In my imagination the year was not going to be like this.
At this time last year, I dwelled in dreams of cruising to Block Island and farther aboard the sailboat I had been restoring. Cerberus was ashore at a yard in Connecticut to await a new diesel engine. The engine did not arrive until August. While I tried to get it ready in time, installation had to wait while a metal shop made a new, custom propeller shaft. It was too late for the 2024 season when the shaft was ready; the yard workers who would have done the work were busy putting shrink wrap on other boats.
In spite of it all, I did manage to get on the water in the early fall. My oldest friend, Mike Light, had come east with sailing in mind, so we dusted off a Force 5 dinghy that last saw heavy action in the 1990s in the Hudson River. The one-person Force 5s are like a slightly larger version of the more familiar Lasers raced in the Olympics. Mike and I launched the thing in Gardiner’s Bay and sailed from the last week of September until the middle of November.

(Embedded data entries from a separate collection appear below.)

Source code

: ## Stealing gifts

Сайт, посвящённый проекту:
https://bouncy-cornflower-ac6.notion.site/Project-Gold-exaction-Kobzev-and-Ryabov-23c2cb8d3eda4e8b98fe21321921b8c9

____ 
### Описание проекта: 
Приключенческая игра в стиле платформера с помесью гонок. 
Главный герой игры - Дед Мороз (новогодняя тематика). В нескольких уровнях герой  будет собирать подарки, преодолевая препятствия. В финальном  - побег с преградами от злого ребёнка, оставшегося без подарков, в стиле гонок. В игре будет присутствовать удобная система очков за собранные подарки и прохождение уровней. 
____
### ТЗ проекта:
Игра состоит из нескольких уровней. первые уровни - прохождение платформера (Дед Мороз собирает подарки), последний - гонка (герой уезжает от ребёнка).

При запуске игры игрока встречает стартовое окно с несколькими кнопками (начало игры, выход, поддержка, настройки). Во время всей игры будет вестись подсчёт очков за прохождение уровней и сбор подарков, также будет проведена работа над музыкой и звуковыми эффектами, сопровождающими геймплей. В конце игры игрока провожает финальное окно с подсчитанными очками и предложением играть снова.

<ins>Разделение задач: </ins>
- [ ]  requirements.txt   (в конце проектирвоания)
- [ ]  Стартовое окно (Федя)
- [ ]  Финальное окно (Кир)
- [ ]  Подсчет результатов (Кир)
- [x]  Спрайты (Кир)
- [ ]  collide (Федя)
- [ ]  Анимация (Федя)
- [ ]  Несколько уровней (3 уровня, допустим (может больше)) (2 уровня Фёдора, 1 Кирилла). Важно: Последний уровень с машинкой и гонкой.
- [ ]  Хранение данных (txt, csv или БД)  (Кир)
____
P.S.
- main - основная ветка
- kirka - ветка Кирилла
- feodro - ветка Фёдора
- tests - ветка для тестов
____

Other than a scant few workboats in the distance, Mike or I would be alone on the bay. Of course we wore lifejackets and wetsuits. Had one of us flipped the boat and been unable to right it, help would have been a long boat ride away, that is, if we were able to alert Marine Patrol. Mike had a cellphone in a pouch around his neck; I did without that precaution.
Fall stayed warm late this year as we took turns tearing across toward the Bell Estate. We were kings of the bay on those days, and I would forget how the year had not turned out at all as I planned.